(Data entries)
________________________________________

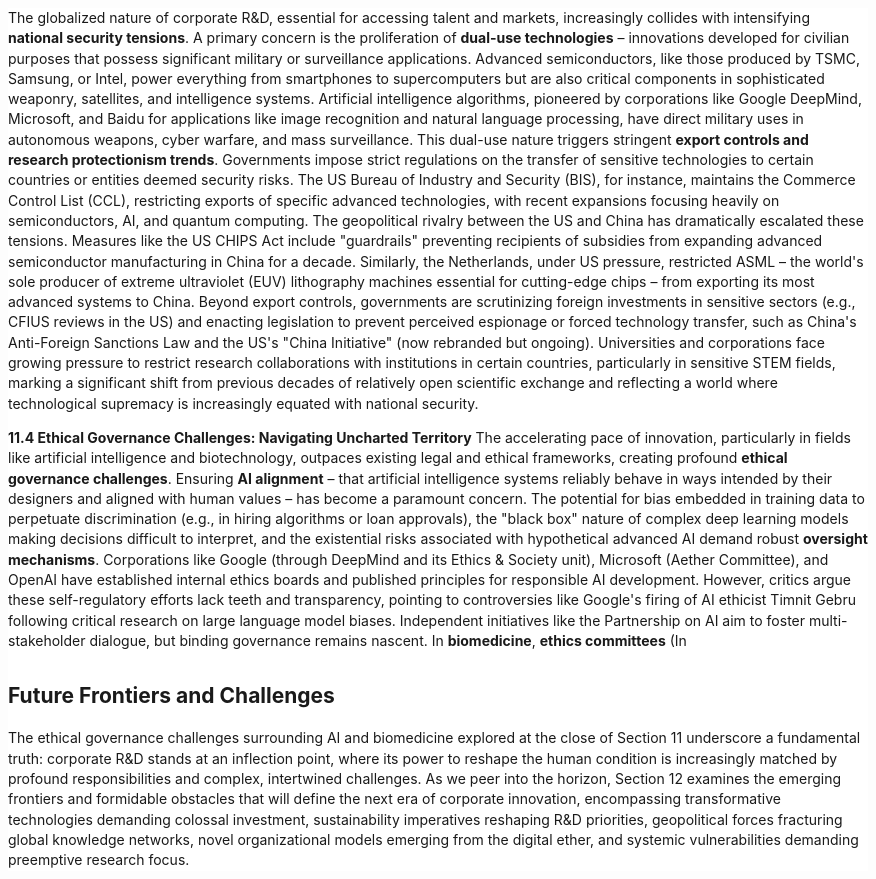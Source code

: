 The globalized nature of corporate R&D, essential for accessing talent and markets, increasingly collides with intensifying **national security tensions**. A primary concern is the proliferation of **dual-use technologies** – innovations developed for civilian purposes that possess significant military or surveillance applications. Advanced semiconductors, like those produced by TSMC, Samsung, or Intel, power everything from smartphones to supercomputers but are also critical components in sophisticated weaponry, satellites, and intelligence systems. Artificial intelligence algorithms, pioneered by corporations like Google DeepMind, Microsoft, and Baidu for applications like image recognition and natural language processing, have direct military uses in autonomous weapons, cyber warfare, and mass surveillance. This dual-use nature triggers stringent **export controls and research protectionism trends**. Governments impose strict regulations on the transfer of sensitive technologies to certain countries or entities deemed security risks. The US Bureau of Industry and Security (BIS), for instance, maintains the Commerce Control List (CCL), restricting exports of specific advanced technologies, with recent expansions focusing heavily on semiconductors, AI, and quantum computing. The geopolitical rivalry between the US and China has dramatically escalated these tensions. Measures like the US CHIPS Act include "guardrails" preventing recipients of subsidies from expanding advanced semiconductor manufacturing in China for a decade. Similarly, the Netherlands, under US pressure, restricted ASML – the world's sole producer of extreme ultraviolet (EUV) lithography machines essential for cutting-edge chips – from exporting its most advanced systems to China. Beyond export controls, governments are scrutinizing foreign investments in sensitive sectors (e.g., CFIUS reviews in the US) and enacting legislation to prevent perceived espionage or forced technology transfer, such as China's Anti-Foreign Sanctions Law and the US's "China Initiative" (now rebranded but ongoing). Universities and corporations face growing pressure to restrict research collaborations with institutions in certain countries, particularly in sensitive STEM fields, marking a significant shift from previous decades of relatively open scientific exchange and reflecting a world where technological supremacy is increasingly equated with national security.

**11.4 Ethical Governance Challenges: Navigating Uncharted Territory**
The accelerating pace of innovation, particularly in fields like artificial intelligence and biotechnology, outpaces existing legal and ethical frameworks, creating profound **ethical governance challenges**. Ensuring **AI alignment** – that artificial intelligence systems reliably behave in ways intended by their designers and aligned with human values – has become a paramount concern. The potential for bias embedded in training data to perpetuate discrimination (e.g., in hiring algorithms or loan approvals), the "black box" nature of complex deep learning models making decisions difficult to interpret, and the existential risks associated with hypothetical advanced AI demand robust **oversight mechanisms**. Corporations like Google (through DeepMind and its Ethics & Society unit), Microsoft (Aether Committee), and OpenAI have established internal ethics boards and published principles for responsible AI development. However, critics argue these self-regulatory efforts lack teeth and transparency, pointing to controversies like Google's firing of AI ethicist Timnit Gebru following critical research on large language model biases. Independent initiatives like the Partnership on AI aim to foster multi-stakeholder dialogue, but binding governance remains nascent. In **biomedicine**, **ethics committees** (In

## Future Frontiers and Challenges

The ethical governance challenges surrounding AI and biomedicine explored at the close of Section 11 underscore a fundamental truth: corporate R&D stands at an inflection point, where its power to reshape the human condition is increasingly matched by profound responsibilities and complex, intertwined challenges. As we peer into the horizon, Section 12 examines the emerging frontiers and formidable obstacles that will define the next era of corporate innovation, encompassing transformative technologies demanding colossal investment, sustainability imperatives reshaping R&D priorities, geopolitical forces fracturing global knowledge networks, novel organizational models emerging from the digital ether, and systemic vulnerabilities demanding preemptive research focus.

________________________________________

REQUIREMENT
Could you set down, word for word, only the lines above from the line with "The accelerating pace" to the line with "## Future Frontiers and Challenges", including both?

SOLVED EXERCISE
The accelerating pace of innovation, particularly in fields like artificial intelligence and biotechnology, outpaces existing legal and ethical frameworks, creating profound **ethical governance challenges**. Ensuring **AI alignment** – that artificial intelligence systems reliably behave in ways intended by their designers and aligned with human values – has become a paramount concern. The potential for bias embedded in training data to perpetuate discrimination (e.g., in hiring algorithms or loan approvals), the "black box" nature of complex deep learning models making decisions difficult to interpret, and the existential risks associated with hypothetical advanced AI demand robust **oversight mechanisms**. Corporations like Google (through DeepMind and its Ethics & Society unit), Microsoft (Aether Committee), and OpenAI have established internal ethics boards and published principles for responsible AI development. However, critics argue these self-regulatory efforts lack teeth and transparency, pointing to controversies like Google's firing of AI ethicist Timnit Gebru following critical research on large language model biases. Independent initiatives like the Partnership on AI aim to foster multi-stakeholder dialogue, but binding governance remains nascent. In **biomedicine**, **ethics committees** (In

## Future Frontiers and Challenges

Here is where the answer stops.